I was 29 years old when I noticed the first symptoms. However, I didn’t take notice of the first signs as I believed the pain behind my eye was sinus pain. It was not until a couple months later in the month of February that things took a worse turn.
My brother and myself were down at the farm cutting fire wood when I stopped to rub the sweat out of my right eye. As I was doing this I noticed that I couldn’t see out of my left eye. I asked my brother if there was something in my left eye, of course there wasn’t, just the normal pain that I had since December.
The next morning I still couldn’t see out of my left eye and the pain had got worse. Five minutes with my local GP and I was sent to the eye doctors at Auckland hospital. After progressing through the hospitals protocols and finally the Consultants I was diagnosed with Optic Neuritis. Optic Neuritis is the swelling of the Optic Nerve and is a common symptom of the disease Multiple Sclerosis.
I remember the Consultant stating that I have Optic Neuritis which we will treat with a treatment of IV steroids and we may see you in another 12 months or longer with another episode. However, I had another eight attacks within eight months and lost the sight in my left eye in the month of October. After the second or third attack the Doctors changed the diagnosis to Steroid Responsive Optic Neuropathy (fancy way of saying I don’t know).
Directly after the damaged was done to the left optic nerve, it started on the right side. With a number of different treatments we were able to maintain sight in the right eye for approximately two years.

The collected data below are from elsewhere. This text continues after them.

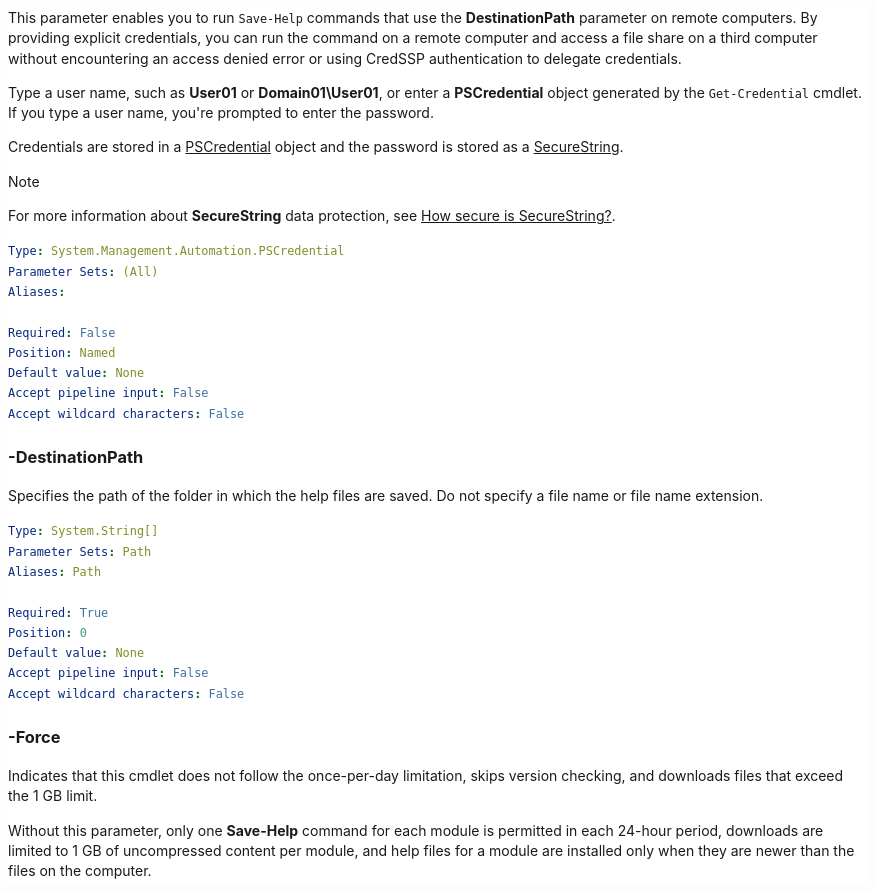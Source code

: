 This parameter enables you to run `Save-Help` commands that use the **DestinationPath** parameter on
remote computers. By providing explicit credentials, you can run the command on a remote computer
and access a file share on a third computer without encountering an access denied error or using
CredSSP authentication to delegate credentials.

Type a user name, such as **User01** or **Domain01\User01**, or enter a **PSCredential** object
generated by the `Get-Credential` cmdlet. If you type a user name, you're prompted to enter the
password.

Credentials are stored in a [PSCredential](/dotnet/api/system.management.automation.pscredential)
object and the password is stored as a [SecureString](/dotnet/api/system.security.securestring).

> [!NOTE]
> For more information about **SecureString** data protection, see
> [How secure is SecureString?](/dotnet/api/system.security.securestring#how-secure-is-securestring).

```yaml
Type: System.Management.Automation.PSCredential
Parameter Sets: (All)
Aliases:

Required: False
Position: Named
Default value: None
Accept pipeline input: False
Accept wildcard characters: False
```

### -DestinationPath

Specifies the path of the folder in which the help files are saved.
Do not specify a file name or file name extension.

```yaml
Type: System.String[]
Parameter Sets: Path
Aliases: Path

Required: True
Position: 0
Default value: None
Accept pipeline input: False
Accept wildcard characters: False
```

### -Force

Indicates that this cmdlet does not follow the once-per-day limitation, skips version checking, and downloads files that exceed the 1 GB limit.

Without this parameter, only one **Save-Help** command for each module is permitted in each 24-hour period, downloads are limited to 1 GB of uncompressed content per module, and help files for a module are installed only when they are newer than the files on the computer.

So now I’m 35 years old and I’m lying in a hospital bed with no movement in both legs and the strength of my right arm has been significantly reduced. This is a result of the neurosarcoidosis affecting my brain and spinal cord. Above, I mentioned that the condition is rare and how it has affected me is rarer still. That’s because generally neurosarcoid does not affect the spinal cord.
After spending three weeks in Auckland hospital stabilising and five weeks at Middlemore Rehab learning to walk again with the assistance of a walking stick, I’m able to continue with my life. However, you can imagine it is a little more difficult than previously. Even I can walk of some fashion, technically I’m a paraplegic with no eyes. A little worse than the character in the movie Blind Fury.
An actual diagnosis of my condition was made after six years from my initial visit to Auckland hospital. That is why I’m attempting to complete the 2019 Auckland Harbour Crossing swim as a fundraising event for Neurological Research. It would be great to assist in the learning of neurological diseases and hopefully to prevent others from suffering disabilities such as mine.